When people look at an image, they are usually attracted by distinct regions called salient objects. The objective of saliency detection is to detect these salient objects in an image. Saliency detection plays an important role in many applications such as object segmentation and recognition [30], image compression [13], image classification [31], and image retrieval [32].

Feature extraction is generally one of the key elements of saliency detection algorithms [11]. According to selection of features extracted which mainly include color and texture, existing algorithms for saliency detection can be roughly divided into two categories. The first category of algorithms utilize only color as main feature to calculate saliency map [1, 2, 5, 14, 16, 18, 21, 23]. Without considering texture feature, they usually fail in handling images with complex textures. The second category of algorithms make use of color and texture features. However, they cannot adaptively combine these two features. It usually leads to low precision of the final saliency map.

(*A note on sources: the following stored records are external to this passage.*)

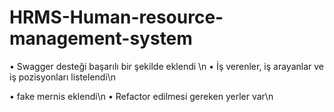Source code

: # HRMS-Human-resource-management-system

•	Swagger desteği  başarılı bir şekilde eklendi \n
•	İş verenler, iş arayanlar ve iş pozisyonları listelendi\n
 
•	fake mernis eklendi\n
•	Refactor edilmesi gereken yerler var\n
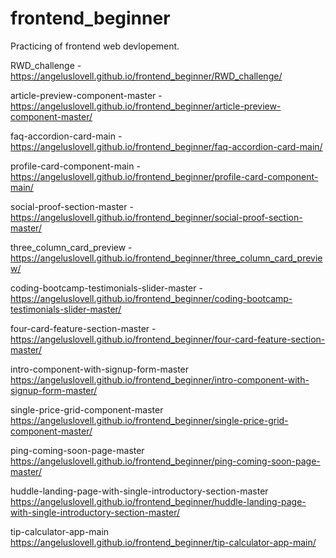 # frontend_beginner
Practicing of frontend web devlopement.


RWD_challenge -
https://angeluslovell.github.io/frontend_beginner/RWD_challenge/

article-preview-component-master -
https://angeluslovell.github.io/frontend_beginner/article-preview-component-master/

faq-accordion-card-main -
https://angeluslovell.github.io/frontend_beginner/faq-accordion-card-main/

profile-card-component-main -
https://angeluslovell.github.io/frontend_beginner/profile-card-component-main/

social-proof-section-master -
https://angeluslovell.github.io/frontend_beginner/social-proof-section-master/

three_column_card_preview -
https://angeluslovell.github.io/frontend_beginner/three_column_card_preview/

coding-bootcamp-testimonials-slider-master -
https://angeluslovell.github.io/frontend_beginner/coding-bootcamp-testimonials-slider-master/

four-card-feature-section-master -
https://angeluslovell.github.io/frontend_beginner/four-card-feature-section-master/

intro-component-with-signup-form-master
https://angeluslovell.github.io/frontend_beginner/intro-component-with-signup-form-master/

single-price-grid-component-master
https://angeluslovell.github.io/frontend_beginner/single-price-grid-component-master/

ping-coming-soon-page-master
https://angeluslovell.github.io/frontend_beginner/ping-coming-soon-page-master/

huddle-landing-page-with-single-introductory-section-master
https://angeluslovell.github.io/frontend_beginner/huddle-landing-page-with-single-introductory-section-master/

tip-calculator-app-main
https://angeluslovell.github.io/frontend_beginner/tip-calculator-app-main/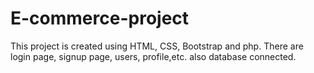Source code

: # E-commerce-project
This project is created using HTML, CSS, Bootstrap and php. There are login page, signup page, users, profile,etc. also database connected.  
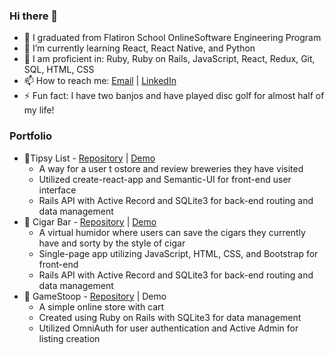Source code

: ### Hi there 👋

- 🔭 I graduated from Flatiron School OnlineSoftware Engineering Program
- 🌱 I’m currently learning React, React Native, and Python
- 👯 I am proficient in: Ruby, Ruby on Rails, JavaScript, React, Redux, Git, SQL, HTML, CSS
- 📫 How to reach me: [Email](mailto:joshuacollins912@gmail.com) | [LinkedIn](https://www.linkedin.com/in/joshuajohncollins/)
- ⚡ Fun fact: I have two banjos and have played disc golf for almost half of my life!

### Portfolio

- 🔖Tipsy List - [Repository](https://github.com/builtbyjosh/tipsy_list_v2) | [Demo](https://youtu.be/YWufa5qcmzU)
  -  A way for a user t ostore and review breweries they have visited
  -  Utilized create-react-app and Semantic-UI for front-end user interface
  -  Rails API with Active Record and SQLite3  for back-end routing and data management
- 🔖 Cigar Bar - [Repository](https://github.com/builtbyjosh/cigar_bar) | [Demo](https://youtu.be/agmWpzSqKvQ)
  - A virtual humidor where users can save the cigars they currently have and sorty by the style of cigar
  - Single-page app utilizing JavaScript, HTML, CSS, and Bootstrap for front-end 
  - Rails API with Active Record and SQLite3  for back-end routing and data management 
- 🔖 GameStoop - [Repository](https://github.com/builtbyjosh/GameStoopV2) | Demo
  - A simple online store with cart
  - Created using Ruby on Rails with SQLite3 for data management
  - Utilized OmniAuth for user authentication and Active Admin for listing creation
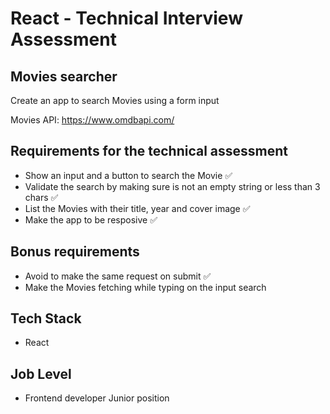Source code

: # React - Technical Interview Assessment

## Movies searcher

Create an app to search Movies using a form input

Movies API: https://www.omdbapi.com/

## Requirements for the technical assessment

- Show an input and a button to search the Movie ✅
- Validate the search by making sure is not an empty string or less than 3 chars ✅
- List the Movies with their title, year and cover image ✅
- Make the app to be resposive ✅

## Bonus requirements

- Avoid to make the same request on submit ✅
- Make the Movies fetching while typing on the input search

## Tech Stack

- React

## Job Level

- Frontend developer Junior position
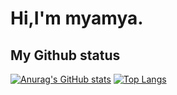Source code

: # Hi,I'm myamya.
## My Github status
[![Anurag's GitHub stats](https://github-readme-stats.vercel.app/api?username=myamya-wiki)](https://github.com/anuraghazra/github-readme-stats)
[![Top Langs](https://github-readme-stats.vercel.app/api/top-langs/?username=myamya-wiki&layout=compact)](https://github.com/anuraghazra/github-readme-stats)
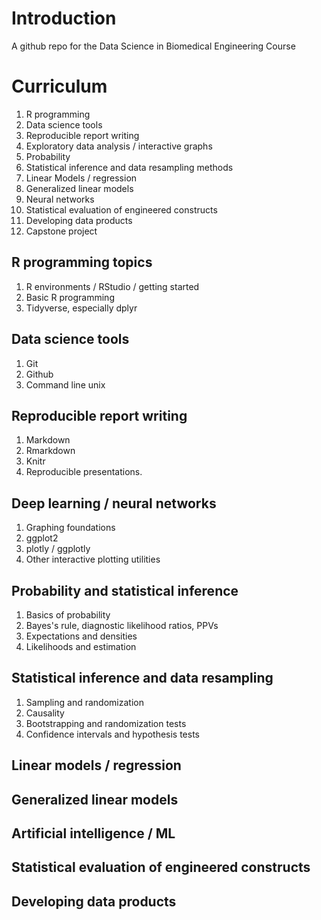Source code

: # Introduction

A github repo for the Data Science in Biomedical Engineering Course

# Curriculum

1. R programming
2. Data science tools
3. Reproducible report writing
4. Exploratory data analysis / interactive graphs
5. Probability 
6. Statistical inference and data resampling methods
7. Linear Models / regression
8. Generalized linear models
9. Neural networks
10. Statistical evaluation of engineered constructs
11. Developing data products
12. Capstone project

## R programming topics

1. R environments / RStudio / getting started
2. Basic R programming
3. Tidyverse, especially dplyr

## Data science tools

1. Git
2. Github
3. Command line unix

## Reproducible report writing

1. Markdown
2. Rmarkdown
3. Knitr
4. Reproducible presentations.

## Deep learning / neural networks

1. Graphing foundations
2. ggplot2
3. plotly / ggplotly
4. Other interactive plotting utilities

## Probability and statistical inference

1. Basics of probability
2. Bayes's rule, diagnostic likelihood ratios, PPVs
3. Expectations and densities
4. Likelihoods and estimation

## Statistical inference and data resampling

1. Sampling and randomization
2. Causality
3. Bootstrapping and randomization tests
4. Confidence intervals and hypothesis tests

## Linear models / regression

## Generalized linear models 

## Artificial intelligence / ML

## Statistical evaluation of engineered constructs

## Developing data products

Differing from the above algorithms, our method makes use of adaptive squared fusion to combine color and texture cues or features to adaptively calculate the optimum fusion ratio of the color and texture sub-saliency maps according to the image texture complexity. Images with complex textures can be efficiently processed by our method. A modified RC algorithm [5] is adopted to obtain the color sub-saliency map. First, an original image is segmented into regions using the proposed method, which combines superpixel-based segmentation [3] and the mean-shift algorithm [7] to mitigate over-segmentation and obtain semantic regions.Then, global color contrast is employed in the segmented regions to obtain the color sub-saliency map. Next, Gabor-filtered maps are employed to extract texture cues from the original maps using global texture contrast. Finally, the texture and color sub-saliency maps are combined to obtain the final saliency map using the adaptive squared approach. By using segmentation before contrast, we can overcome problems such as unclear boundaries and highlighting of only borders. Moreover, the proposed segmentation method yields semantic regions instead of fragments that would make the texture cues meaningless. Thus, by incorporating texture cues, we can efficiently handle images with complex textures. Some examples are shown in Fig. 1.

Fig. 1
figure 1

Color and texture sub-saliency maps of two example images. a, d Input images; b, e color sub-saliency maps; and c, f texture sub-saliency maps

The contributions of the proposed paper include two parts: (1) We present a novel saliency detection method that adopts adaptive squared fusion to combine texture cues and color cues in order to adaptively calculate the optimum fusion ratio of the color and texture sub-saliency maps according to the image texture complexity. By incorporating texture cues into our saliency detection algorithm, we are able to efficiency handle images with complex textures. (2) We propose an effective pre-segmentation method to handle images with complex textures. By combining superpixel-based segmentation [3] and the mean-shift algorithm [7], our method can efficiently reduce over-segmentation.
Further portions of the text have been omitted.